[Your instructions] Search the listing below for the word "elástica", and copy every line in which it turns up.

[Records for this task]
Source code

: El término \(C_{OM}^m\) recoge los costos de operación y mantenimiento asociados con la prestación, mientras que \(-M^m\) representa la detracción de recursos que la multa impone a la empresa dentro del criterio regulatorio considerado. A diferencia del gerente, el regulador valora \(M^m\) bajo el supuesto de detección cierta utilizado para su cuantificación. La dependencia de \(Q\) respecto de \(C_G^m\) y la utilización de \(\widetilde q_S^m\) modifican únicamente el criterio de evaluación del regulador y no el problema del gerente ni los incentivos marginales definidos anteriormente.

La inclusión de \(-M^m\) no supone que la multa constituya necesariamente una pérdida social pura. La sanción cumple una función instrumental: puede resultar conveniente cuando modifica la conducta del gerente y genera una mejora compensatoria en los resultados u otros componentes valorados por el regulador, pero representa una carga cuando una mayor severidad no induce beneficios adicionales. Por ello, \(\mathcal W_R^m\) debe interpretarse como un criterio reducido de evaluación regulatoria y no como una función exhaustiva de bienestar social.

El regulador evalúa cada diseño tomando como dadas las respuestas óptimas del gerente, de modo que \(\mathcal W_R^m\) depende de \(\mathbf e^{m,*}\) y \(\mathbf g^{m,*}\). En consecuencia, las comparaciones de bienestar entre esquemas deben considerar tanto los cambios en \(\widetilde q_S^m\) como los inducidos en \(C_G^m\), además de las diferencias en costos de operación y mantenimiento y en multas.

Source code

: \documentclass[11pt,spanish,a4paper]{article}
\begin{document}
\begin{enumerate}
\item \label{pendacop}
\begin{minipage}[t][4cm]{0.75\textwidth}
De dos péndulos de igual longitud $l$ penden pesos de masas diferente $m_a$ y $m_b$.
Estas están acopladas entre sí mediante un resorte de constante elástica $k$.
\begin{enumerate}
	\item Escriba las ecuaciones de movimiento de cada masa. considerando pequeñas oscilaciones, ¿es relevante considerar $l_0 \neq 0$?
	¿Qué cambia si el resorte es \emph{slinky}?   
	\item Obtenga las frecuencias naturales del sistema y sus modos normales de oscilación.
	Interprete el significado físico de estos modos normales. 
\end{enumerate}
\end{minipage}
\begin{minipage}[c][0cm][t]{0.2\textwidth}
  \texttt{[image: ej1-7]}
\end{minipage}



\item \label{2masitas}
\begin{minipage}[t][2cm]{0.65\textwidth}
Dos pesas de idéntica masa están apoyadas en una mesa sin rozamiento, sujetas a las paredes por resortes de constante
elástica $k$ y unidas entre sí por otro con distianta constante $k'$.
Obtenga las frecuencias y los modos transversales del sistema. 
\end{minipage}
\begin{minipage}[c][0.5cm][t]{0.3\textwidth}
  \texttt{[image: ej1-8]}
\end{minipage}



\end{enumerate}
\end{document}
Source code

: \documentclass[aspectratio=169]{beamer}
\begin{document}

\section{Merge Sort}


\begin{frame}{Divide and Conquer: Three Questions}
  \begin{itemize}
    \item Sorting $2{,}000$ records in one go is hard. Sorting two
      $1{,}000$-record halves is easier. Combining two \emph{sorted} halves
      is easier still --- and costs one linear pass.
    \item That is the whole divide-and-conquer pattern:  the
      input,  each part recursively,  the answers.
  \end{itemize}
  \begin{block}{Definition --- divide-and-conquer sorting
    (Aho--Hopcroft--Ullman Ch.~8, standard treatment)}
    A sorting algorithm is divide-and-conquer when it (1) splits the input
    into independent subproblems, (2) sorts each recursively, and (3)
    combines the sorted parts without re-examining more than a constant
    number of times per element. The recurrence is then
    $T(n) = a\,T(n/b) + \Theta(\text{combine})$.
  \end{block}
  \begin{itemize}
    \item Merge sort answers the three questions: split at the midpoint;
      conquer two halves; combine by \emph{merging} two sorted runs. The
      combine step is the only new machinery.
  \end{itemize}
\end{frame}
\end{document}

[Answer below]
Estas están acopladas entre sí mediante un resorte de constante elástica $k$.
elástica $k$ y unidas entre sí por otro con distianta constante $k'$.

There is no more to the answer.